BEGIN Task material
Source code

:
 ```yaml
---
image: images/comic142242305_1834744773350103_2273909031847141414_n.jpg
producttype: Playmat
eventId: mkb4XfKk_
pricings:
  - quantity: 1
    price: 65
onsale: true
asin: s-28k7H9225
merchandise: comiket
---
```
END Task material
All entries must be repeated verbatim.

Solution to this problem:
Source code

:
 ```yaml
---
image: images/comic142242305_1834744773350103_2273909031847141414_n.jpg
producttype: Playmat
eventId: mkb4XfKk_
pricings:
  - quantity: 1
    price: 65
onsale: true
asin: s-28k7H9225
merchandise: comiket
---
```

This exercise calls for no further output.